Gentrack’s current director remuneration pool was
approved by shareholders in 2017 and the maximum fees
payable to the directors have not been increased since
then.
The board proposes to increase the maximum fees
payable from NZD $450,000 to $800,000 per annum.
Gentrack operates in international markets and needs to
attract high quality directors from Europe, Australia and
in the future, potentially, Asia. In particular, the board
considers that Gentrack needs a chair who has significant
experience leading the board of an international company.
This increase in the cap will help to ensure Gentrack
will have an experienced and effective international
board of directors, and a chair who can lead that board
successfully.
In proposing this resolution to increase the directors’
remuneration pool, the board has considered a report
commissioned from the Institute of Directors in NZ (IoD).
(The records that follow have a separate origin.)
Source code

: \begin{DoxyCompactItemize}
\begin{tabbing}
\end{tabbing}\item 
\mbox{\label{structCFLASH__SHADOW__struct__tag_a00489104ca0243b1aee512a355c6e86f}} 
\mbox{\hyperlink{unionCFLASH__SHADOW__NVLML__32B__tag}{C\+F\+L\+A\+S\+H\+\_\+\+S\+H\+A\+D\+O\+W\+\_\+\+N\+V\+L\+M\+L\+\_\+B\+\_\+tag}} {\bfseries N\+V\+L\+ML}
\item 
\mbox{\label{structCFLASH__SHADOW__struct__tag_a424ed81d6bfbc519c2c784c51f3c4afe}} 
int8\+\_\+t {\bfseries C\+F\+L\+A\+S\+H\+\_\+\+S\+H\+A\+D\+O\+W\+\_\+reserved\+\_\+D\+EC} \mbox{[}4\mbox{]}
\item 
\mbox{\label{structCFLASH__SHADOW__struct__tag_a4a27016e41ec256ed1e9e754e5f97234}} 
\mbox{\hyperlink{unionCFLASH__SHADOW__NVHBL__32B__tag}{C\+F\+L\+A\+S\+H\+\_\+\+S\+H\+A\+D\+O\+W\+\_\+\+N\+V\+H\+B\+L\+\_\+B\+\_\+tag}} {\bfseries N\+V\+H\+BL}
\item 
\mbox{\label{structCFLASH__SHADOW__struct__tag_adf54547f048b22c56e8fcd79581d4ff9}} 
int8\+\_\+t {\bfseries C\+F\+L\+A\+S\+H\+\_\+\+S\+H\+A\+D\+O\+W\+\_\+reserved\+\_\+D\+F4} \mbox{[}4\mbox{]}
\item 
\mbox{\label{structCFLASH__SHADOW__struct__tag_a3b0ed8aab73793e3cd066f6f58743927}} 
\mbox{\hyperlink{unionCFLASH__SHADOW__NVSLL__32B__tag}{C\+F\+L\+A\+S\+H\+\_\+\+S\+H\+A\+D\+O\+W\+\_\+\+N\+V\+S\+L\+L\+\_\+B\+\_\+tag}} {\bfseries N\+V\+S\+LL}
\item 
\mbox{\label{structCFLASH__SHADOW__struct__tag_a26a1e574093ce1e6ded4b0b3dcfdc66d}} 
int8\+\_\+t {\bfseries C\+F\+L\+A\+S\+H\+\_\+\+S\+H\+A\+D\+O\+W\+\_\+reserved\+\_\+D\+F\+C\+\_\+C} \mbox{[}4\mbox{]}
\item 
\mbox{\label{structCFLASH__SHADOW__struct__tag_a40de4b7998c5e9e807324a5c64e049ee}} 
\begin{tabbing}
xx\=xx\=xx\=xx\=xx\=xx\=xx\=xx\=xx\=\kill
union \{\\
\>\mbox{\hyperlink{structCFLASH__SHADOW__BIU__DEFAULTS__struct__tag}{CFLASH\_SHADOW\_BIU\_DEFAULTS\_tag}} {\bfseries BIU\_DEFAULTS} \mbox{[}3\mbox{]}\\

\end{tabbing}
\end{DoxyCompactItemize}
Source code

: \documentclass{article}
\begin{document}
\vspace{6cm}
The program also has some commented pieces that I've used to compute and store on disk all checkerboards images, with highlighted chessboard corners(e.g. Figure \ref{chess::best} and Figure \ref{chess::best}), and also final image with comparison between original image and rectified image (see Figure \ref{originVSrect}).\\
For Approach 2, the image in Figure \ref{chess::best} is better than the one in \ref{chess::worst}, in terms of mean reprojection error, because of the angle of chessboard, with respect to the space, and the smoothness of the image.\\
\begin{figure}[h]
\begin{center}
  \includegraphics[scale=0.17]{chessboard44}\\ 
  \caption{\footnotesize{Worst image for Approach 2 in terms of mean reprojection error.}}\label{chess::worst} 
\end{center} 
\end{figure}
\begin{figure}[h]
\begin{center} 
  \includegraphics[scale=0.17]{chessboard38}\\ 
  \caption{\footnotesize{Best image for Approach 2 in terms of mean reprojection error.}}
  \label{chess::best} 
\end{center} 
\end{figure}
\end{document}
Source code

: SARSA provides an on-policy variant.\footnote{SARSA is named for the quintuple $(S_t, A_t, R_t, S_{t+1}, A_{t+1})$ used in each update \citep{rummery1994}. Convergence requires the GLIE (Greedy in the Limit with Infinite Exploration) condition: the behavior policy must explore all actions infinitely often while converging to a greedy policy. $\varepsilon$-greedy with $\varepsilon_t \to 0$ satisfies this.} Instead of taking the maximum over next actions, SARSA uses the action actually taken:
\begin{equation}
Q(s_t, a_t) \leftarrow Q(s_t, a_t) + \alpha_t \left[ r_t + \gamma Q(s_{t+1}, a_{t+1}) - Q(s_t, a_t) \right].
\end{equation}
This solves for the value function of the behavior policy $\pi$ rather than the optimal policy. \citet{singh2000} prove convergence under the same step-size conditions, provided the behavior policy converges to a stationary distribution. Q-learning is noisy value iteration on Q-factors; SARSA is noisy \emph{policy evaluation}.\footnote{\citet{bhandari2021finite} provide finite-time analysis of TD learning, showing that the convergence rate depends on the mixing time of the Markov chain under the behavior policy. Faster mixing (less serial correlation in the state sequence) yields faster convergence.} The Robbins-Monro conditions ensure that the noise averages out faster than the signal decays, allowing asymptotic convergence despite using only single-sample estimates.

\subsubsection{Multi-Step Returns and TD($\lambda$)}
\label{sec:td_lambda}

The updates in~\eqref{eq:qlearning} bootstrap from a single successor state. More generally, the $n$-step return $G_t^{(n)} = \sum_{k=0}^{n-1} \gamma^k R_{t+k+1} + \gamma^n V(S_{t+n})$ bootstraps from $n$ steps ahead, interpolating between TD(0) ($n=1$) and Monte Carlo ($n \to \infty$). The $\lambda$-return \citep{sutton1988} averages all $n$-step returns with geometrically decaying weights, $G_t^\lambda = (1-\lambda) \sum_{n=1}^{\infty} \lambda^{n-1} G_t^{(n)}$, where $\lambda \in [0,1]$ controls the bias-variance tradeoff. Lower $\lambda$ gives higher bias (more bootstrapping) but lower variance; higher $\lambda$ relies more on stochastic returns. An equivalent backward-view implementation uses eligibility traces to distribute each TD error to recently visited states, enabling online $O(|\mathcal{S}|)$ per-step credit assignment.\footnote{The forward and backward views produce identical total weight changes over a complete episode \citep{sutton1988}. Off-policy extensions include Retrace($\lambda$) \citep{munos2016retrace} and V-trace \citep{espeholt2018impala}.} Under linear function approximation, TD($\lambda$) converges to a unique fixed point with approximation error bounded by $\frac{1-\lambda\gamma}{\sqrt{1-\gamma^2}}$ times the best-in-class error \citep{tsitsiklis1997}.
The purpose of the IoD report was to review board fees
considering a range of information, including board fees
in organisations of a similar type and size.
The IoD report is available at the Investor Centre at
www.gentrack.com/reports-and-presentations/.
Since the board last reviewed directors’ remuneration
in 2017, the regulatory landscape in which Gentrack
operates has continued to change, with increased
regulatory risk and obligations resulting in increased
demand on directors’ time and broadening their scope
of responsibilities in monitoring and assessing legal and
regulatory compliance.
RESOLUTION 1: Appointment of auditors and
authorisation to fix auditors’ remuneration
The Companies Act 1993 requires Gentrack Group Limited
(“Gentrack”) to appoint an auditor and provides that the
fees and expenses of an auditor appointed at an annual
meeting can be fixed in the manner determined at that
meeting.
The appointment of Ernst & Young brings in another “big
four” audit firm with broad experience in dealing with
large and complex global clients. The Ernst & Young audit
team for the financial year ending 30 September 2021 will
be led by Grant Taylor (lead audit partner). Prior to their
appointment (subject to shareholder approval) the Board
assessed and confirmed the independence of Ernst &
Young.
Section 207S of the Companies Act 1993 provides that,
if the auditor is appointed at a meeting of the company,
the auditors’ fees and expenses must be fixed by the
company at the meeting or in the manner that the company
determines during the meeting. The directors propose
that, consistent with commercial practice, the auditor’s
remuneration should be fixed by the directors. Authority
for the directors to fix the remuneration is a resolution
at each annual meeting of shareholders. Accordingly,
shareholders are being asked to resolve that the directors
are authorised to fix the auditor’s remuneration.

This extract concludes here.